** AVAILABLE DATA follows **
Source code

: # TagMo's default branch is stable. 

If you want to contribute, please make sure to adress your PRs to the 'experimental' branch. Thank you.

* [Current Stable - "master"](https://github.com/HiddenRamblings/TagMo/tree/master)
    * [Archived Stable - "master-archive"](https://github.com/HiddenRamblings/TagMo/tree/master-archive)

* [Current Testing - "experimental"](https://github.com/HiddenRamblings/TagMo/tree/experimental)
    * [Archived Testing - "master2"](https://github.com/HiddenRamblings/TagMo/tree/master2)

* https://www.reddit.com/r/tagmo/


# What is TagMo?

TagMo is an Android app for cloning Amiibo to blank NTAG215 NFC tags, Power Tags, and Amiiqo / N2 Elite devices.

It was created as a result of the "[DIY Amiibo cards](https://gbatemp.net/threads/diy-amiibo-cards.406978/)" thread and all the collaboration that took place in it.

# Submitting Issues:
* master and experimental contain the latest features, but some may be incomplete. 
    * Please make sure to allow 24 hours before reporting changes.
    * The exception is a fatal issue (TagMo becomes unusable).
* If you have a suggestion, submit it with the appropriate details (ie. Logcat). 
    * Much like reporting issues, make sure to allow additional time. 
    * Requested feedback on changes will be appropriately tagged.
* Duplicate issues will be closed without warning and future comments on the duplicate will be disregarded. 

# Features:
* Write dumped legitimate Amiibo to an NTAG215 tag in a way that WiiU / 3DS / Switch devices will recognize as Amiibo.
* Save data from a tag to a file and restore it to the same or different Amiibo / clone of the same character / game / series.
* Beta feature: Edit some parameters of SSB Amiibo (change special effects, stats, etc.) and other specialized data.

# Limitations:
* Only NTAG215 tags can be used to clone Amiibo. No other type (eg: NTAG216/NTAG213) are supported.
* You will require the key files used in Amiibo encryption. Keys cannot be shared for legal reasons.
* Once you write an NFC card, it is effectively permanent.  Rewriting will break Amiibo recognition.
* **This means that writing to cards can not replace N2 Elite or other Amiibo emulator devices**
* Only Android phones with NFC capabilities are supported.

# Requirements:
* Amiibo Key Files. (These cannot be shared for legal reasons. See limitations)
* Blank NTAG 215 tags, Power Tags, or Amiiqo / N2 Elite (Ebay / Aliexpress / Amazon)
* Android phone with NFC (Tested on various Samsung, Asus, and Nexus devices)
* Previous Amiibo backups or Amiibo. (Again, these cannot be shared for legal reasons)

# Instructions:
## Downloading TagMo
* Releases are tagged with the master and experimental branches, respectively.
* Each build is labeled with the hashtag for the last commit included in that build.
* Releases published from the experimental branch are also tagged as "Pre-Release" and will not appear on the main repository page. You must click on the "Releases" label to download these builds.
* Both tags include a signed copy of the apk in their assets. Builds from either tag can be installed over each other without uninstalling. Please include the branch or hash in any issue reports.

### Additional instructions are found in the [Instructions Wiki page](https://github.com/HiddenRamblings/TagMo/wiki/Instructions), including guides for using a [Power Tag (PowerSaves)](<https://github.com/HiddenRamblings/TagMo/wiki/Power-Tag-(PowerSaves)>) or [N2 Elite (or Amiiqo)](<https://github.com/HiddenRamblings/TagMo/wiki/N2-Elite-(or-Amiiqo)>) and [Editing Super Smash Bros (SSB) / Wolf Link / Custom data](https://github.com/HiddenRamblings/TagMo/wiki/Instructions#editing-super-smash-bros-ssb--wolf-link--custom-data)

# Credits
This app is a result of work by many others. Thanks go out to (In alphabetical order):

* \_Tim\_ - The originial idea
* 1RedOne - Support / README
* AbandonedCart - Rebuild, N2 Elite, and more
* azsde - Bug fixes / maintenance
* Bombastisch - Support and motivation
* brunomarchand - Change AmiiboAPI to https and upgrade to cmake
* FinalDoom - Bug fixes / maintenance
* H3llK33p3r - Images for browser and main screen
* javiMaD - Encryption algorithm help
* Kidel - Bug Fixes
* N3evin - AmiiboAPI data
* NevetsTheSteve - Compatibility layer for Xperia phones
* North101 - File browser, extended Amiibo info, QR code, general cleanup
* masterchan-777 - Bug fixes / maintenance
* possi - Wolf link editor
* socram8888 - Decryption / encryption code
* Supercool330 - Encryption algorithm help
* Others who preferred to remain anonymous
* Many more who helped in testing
** End of AVAILABLE DATA **
• **WHAT THE TASK ASKS**
Which lines of the records above contain the word "used"? Show each of them.

• **ANSWER TO THIS TASK**
* Only NTAG215 tags can be used to clone Amiibo. No other type (eg: NTAG216/NTAG213) are supported.
* You will require the key files used in Amiibo encryption. Keys cannot be shared for legal reasons.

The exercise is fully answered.